I am trying to filter a dataset based on some aggregate measures: i need to find the UserID
s that have performed between 5 and 15 transactions OR their average payment is between 0 and 1500.
This is my code:
grouped_count = dataset.groupby('UserID').size()
user_count = grouped_count[(grouped_count >= 5) & (grouped_count <= 15)]
grouped_mean = dataset.groupby('UserID').mean()
user_mean = grouped_mean[(grouped_mean['Amount'] >= 0.0) & (grouped_mean['Amount'] <= 1500.0)]
The count part seems to be fine, but i have some concerns about the mean part: it seems the groupby().mean()
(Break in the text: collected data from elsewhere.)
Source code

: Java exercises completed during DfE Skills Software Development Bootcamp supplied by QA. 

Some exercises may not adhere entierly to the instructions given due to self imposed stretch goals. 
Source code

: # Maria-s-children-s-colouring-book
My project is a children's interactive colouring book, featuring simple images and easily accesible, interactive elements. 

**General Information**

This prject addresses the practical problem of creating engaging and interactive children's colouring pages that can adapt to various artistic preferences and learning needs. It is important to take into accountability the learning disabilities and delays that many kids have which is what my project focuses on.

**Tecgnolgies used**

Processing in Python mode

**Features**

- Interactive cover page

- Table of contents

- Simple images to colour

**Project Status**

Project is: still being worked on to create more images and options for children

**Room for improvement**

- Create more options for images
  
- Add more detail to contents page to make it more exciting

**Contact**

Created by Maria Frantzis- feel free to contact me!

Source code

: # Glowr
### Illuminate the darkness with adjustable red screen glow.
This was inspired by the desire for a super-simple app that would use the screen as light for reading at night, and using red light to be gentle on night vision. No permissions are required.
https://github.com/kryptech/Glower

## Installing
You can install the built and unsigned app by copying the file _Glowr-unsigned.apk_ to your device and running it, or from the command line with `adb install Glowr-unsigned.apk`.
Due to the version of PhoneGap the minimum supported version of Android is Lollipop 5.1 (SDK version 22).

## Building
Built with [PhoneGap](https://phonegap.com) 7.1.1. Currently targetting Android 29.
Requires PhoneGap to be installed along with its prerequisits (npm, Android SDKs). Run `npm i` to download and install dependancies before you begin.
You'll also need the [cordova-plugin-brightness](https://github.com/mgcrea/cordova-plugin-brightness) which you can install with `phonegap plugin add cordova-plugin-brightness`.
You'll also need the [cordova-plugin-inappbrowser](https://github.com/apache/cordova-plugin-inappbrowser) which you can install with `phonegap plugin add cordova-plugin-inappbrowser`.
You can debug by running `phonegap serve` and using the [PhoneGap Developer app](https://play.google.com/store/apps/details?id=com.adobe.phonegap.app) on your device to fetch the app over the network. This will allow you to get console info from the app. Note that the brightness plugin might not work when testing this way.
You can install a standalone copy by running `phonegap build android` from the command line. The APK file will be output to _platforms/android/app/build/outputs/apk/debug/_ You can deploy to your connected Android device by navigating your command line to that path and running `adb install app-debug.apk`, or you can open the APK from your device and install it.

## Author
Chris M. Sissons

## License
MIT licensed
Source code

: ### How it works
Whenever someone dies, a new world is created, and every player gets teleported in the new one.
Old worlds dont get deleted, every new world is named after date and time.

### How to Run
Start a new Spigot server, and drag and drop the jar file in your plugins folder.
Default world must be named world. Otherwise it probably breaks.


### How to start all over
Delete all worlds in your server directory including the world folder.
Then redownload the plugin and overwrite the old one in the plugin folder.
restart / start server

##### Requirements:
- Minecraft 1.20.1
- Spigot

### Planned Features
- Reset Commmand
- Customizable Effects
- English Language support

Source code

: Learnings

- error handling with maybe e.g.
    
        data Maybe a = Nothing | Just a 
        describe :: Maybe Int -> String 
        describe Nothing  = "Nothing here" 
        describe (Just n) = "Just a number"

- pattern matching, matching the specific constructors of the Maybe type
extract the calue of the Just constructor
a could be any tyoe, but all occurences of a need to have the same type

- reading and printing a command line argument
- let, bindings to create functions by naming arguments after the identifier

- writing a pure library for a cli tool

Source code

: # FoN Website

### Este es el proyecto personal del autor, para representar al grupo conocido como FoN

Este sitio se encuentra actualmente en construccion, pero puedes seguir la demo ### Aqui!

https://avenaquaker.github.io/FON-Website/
runs correctly, but then the filtering part produces some rows showing a NaN value where they should be dropped instead.
> grouped_mean
Amount Authorized
UserID
1 64.640000 1.0
2 750.000000 1.0
3 696.762857 1.0
4 424.666667 1.0
5 446.847500 1.0
... ... ...
58504 662.950000 1.0
58505 1578.008750 1.0
58506 2990.800848 1.0
58507 71.190000 1.0
58508 20.000000 1.0
[58508 rows x 2 columns]
> user_mean
Amount Authorized
UserID
1 64.640000 1.0
2 750.000000 1.0
3 696.762857 1.0
4 424.666667 1.0
5 446.847500 1.0
... ... ...
58504 662.950000 1.0
58505 NaN 1.0
58506 NaN 1.0
58507 71.190000 1.0
58508 20.000000 1.0
[58508 rows x 2 columns]
How can i get the result i need? Can i just add a user_mean = user_mean.dropna(subset='Amount')
or is there a better way to do filtering after grouping and aggregating?
Indeed the solution by Scott Boston in the comments solves the problem. The relevant columns must be selected before computing the mean.